Question

A bee wants to fly to a flower located due North of the hive on a windy day. The wind blows from East to West at speed 2.79 m/s. The airspeed of the bee (i.e., its speed relative to the air) is 8.75 m/s. In which direction should the bee head in order to fly directly to the flower, due North relative to the ground? Answer in units of ◦ East of North.

Answer 1

The bee should aim at an angle of 17.69° east of north to compensate for the east to west wind, ensuring it reaches the flower directly to the north.

Step-by-step explanation:

To find the direction in which the bee should head to reach the flower directly north while compensating for the east-to-west wind, we must use vector addition. The airspeed of the bee is 8.75 m/s and it must be combined with the wind speed of 2.79 m/s blowing from east to west. The bee must aim slightly east of north to counteract the wind's influence.

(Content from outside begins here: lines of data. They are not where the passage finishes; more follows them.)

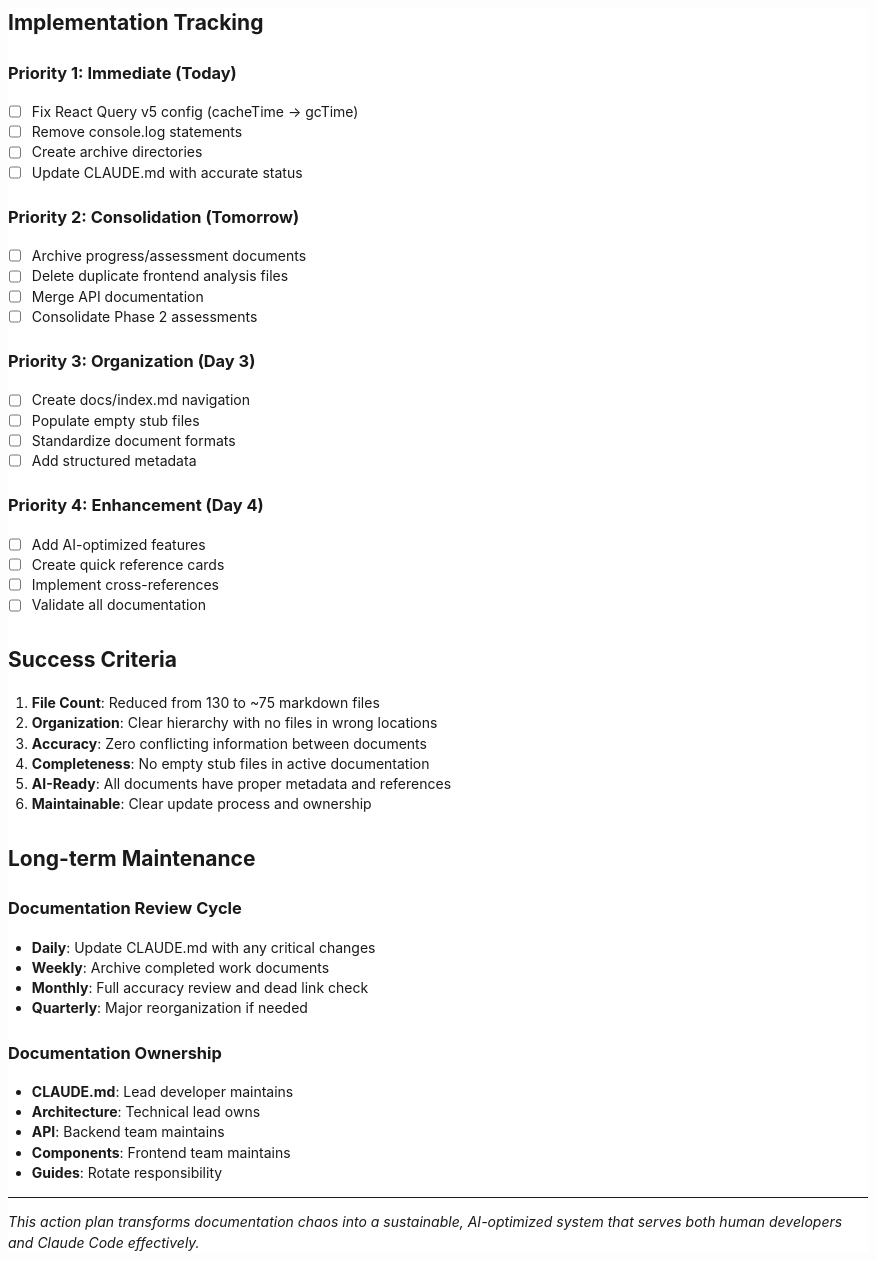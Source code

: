 ## Implementation Tracking

### Priority 1: Immediate (Today)
- [ ] Fix React Query v5 config (cacheTime → gcTime)
- [ ] Remove console.log statements
- [ ] Create archive directories
- [ ] Update CLAUDE.md with accurate status

### Priority 2: Consolidation (Tomorrow)
- [ ] Archive progress/assessment documents
- [ ] Delete duplicate frontend analysis files
- [ ] Merge API documentation
- [ ] Consolidate Phase 2 assessments

### Priority 3: Organization (Day 3)
- [ ] Create docs/index.md navigation
- [ ] Populate empty stub files
- [ ] Standardize document formats
- [ ] Add structured metadata

### Priority 4: Enhancement (Day 4)
- [ ] Add AI-optimized features
- [ ] Create quick reference cards
- [ ] Implement cross-references
- [ ] Validate all documentation

## Success Criteria

1. **File Count**: Reduced from 130 to ~75 markdown files
2. **Organization**: Clear hierarchy with no files in wrong locations
3. **Accuracy**: Zero conflicting information between documents
4. **Completeness**: No empty stub files in active documentation
5. **AI-Ready**: All documents have proper metadata and references
6. **Maintainable**: Clear update process and ownership

## Long-term Maintenance

### Documentation Review Cycle
- **Daily**: Update CLAUDE.md with any critical changes
- **Weekly**: Archive completed work documents
- **Monthly**: Full accuracy review and dead link check
- **Quarterly**: Major reorganization if needed

### Documentation Ownership
- **CLAUDE.md**: Lead developer maintains
- **Architecture**: Technical lead owns
- **API**: Backend team maintains
- **Components**: Frontend team maintains
- **Guides**: Rotate responsibility

---

*This action plan transforms documentation chaos into a sustainable, AI-optimized system that serves both human developers and Claude Code effectively.*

Using the Pythagorean theorem and trigonometric functions, we calculate the angle θ at which the bee must fly relative to the north. To do so, we set up a right triangle where the wind speed is the opposite side, and the bee's airspeed is the hypotenuse. Using the inverse tangent function, we find θ = arctan(wind speed / airspeed). Substituting the given values, we get θ = arctan(2.79 / 8.75), which calculates to approx. 17.69°.

Therefore, the bee must fly at an angle of 17.69° east of north to reach the flower directly north. *

*These calculations assume no other forces are acting on the bee and that the wind and airspeed are constant.

Answer 2

The bee should fly 17.7º east of north.

Step-by-step explanation:

Please, see the figure for a description of the problem.

Assuming the hive as the center of our reference system

The vector velocity of the bee is:

v bee = (0, 8.75)

The vector velocity of the wind is:

v wind = (-2.79, 0)

Without course correction, the resulting vector velocity of the bee would be:

v bee + v wind = (0, 8.75) + (-2.79, 0) = (0-2.79, 8.75 + 0) = (-2.79, 8.75)

to anulate the effect of the wind, the bee should move with a velocty vector: v corrected = (2.79, 8.75) (see figure).

Now, the sum of the vector velocity of the wind and v correctd will give this resulting vector:

v wind + v corrected = (-2.79, 0) + (2.79, 8.75) = (0, 8.75) which is the original vector of the bee heading north.

Using trigonometry we can obtain the angle θ. (see figure)

sin θ = opposite / hypotenuse

then:

sin θ = magnitude of v wind / magnitude of v corrected

or

cos θ = adjacent / hypotenuse

cos θ = magnitude of v bee / magnitude of v corrected

magnitude of v wind =
`|v wind| = \sqrt{(-2.79)^(2)+0^(2)} = 2.79`

magnitude of v corrected =
`|v corrected| = \sqrt{(2.79)^(2) + (8.75)^(2)}= 9.18`

Then:

sin θ = 2.79 / 9.18

θ = 17.7º

The bee should fly 17.7º east of north.